BEGIN Excerpted records

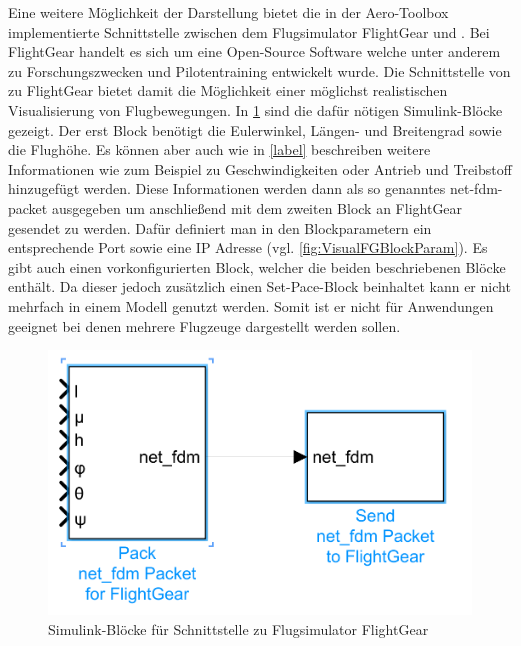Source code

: Eine weitere Möglichkeit der Darstellung bietet die in der Aero-Toolbox implementierte Schnittstelle zwischen dem Flugsimulator FlightGear und \MatSim \cite{FGBlockDoku}. Bei FlightGear handelt es sich um eine Open-Source Software welche unter anderem zu Forschungszwecken und Pilotentraining entwickelt wurde. Die Schnittstelle von \MatSim zu FlightGear bietet damit die Möglichkeit einer möglichst realistischen Visualisierung von Flugbewegungen.
In \ref{fig:VisualFGBlock} sind die dafür nötigen Simulink-Blöcke gezeigt. Der erst Block benötigt die Eulerwinkel, Längen- und Breitengrad sowie die Flughöhe. Es können aber auch wie in \ref{label} beschreiben weitere Informationen wie zum Beispiel zu Geschwindigkeiten oder Antrieb und Treibstoff hinzugefügt werden.
Diese Informationen werden dann als so genanntes net-fdm-packet ausgegeben um anschließend mit dem zweiten Block an FlightGear gesendet zu werden. Dafür definiert man in den Blockparametern ein entsprechende Port sowie eine IP Adresse (vgl. \ref{fig:VisualFGBlockParam}).
Es gibt auch einen vorkonfigurierten Block, welcher die beiden beschriebenen Blöcke enthält. Da dieser jedoch zusätzlich einen Set-Pace-Block beinhaltet kann er nicht mehrfach in einem \MatSim Modell genutzt werden. Somit ist er nicht für Anwendungen geeignet bei denen mehrere Flugzeuge dargestellt werden sollen.
\begin{figure}[h]
	\centering
	\includegraphics[width=\textwidth]{./Bilder/Visual_FGBlock.png}
	\caption{Simulink-Blöcke für Schnittstelle zu Flugsimulator FlightGear}
	\label{fig:VisualFGBlock}
\end{figure}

END Excerpted records

Your objective
Write the records above out again exactly, with no pictures in your copy.

Solution to this task
Source code

: Eine weitere Möglichkeit der Darstellung bietet die in der Aero-Toolbox implementierte Schnittstelle zwischen dem Flugsimulator FlightGear und \MatSim \cite{FGBlockDoku}. Bei FlightGear handelt es sich um eine Open-Source Software welche unter anderem zu Forschungszwecken und Pilotentraining entwickelt wurde. Die Schnittstelle von \MatSim zu FlightGear bietet damit die Möglichkeit einer möglichst realistischen Visualisierung von Flugbewegungen.
In \ref{fig:VisualFGBlock} sind die dafür nötigen Simulink-Blöcke gezeigt. Der erst Block benötigt die Eulerwinkel, Längen- und Breitengrad sowie die Flughöhe. Es können aber auch wie in \ref{label} beschreiben weitere Informationen wie zum Beispiel zu Geschwindigkeiten oder Antrieb und Treibstoff hinzugefügt werden.
Diese Informationen werden dann als so genanntes net-fdm-packet ausgegeben um anschließend mit dem zweiten Block an FlightGear gesendet zu werden. Dafür definiert man in den Blockparametern ein entsprechende Port sowie eine IP Adresse (vgl. \ref{fig:VisualFGBlockParam}).
Es gibt auch einen vorkonfigurierten Block, welcher die beiden beschriebenen Blöcke enthält. Da dieser jedoch zusätzlich einen Set-Pace-Block beinhaltet kann er nicht mehrfach in einem \MatSim Modell genutzt werden. Somit ist er nicht für Anwendungen geeignet bei denen mehrere Flugzeuge dargestellt werden sollen.
\begin{figure}[h]
	\centering
	\includegraphics[width=\textwidth]{./Bilder/Visual_FGBlock.png}
	\caption{Simulink-Blöcke für Schnittstelle zu Flugsimulator FlightGear}
	\label{fig:VisualFGBlock}
\end{figure}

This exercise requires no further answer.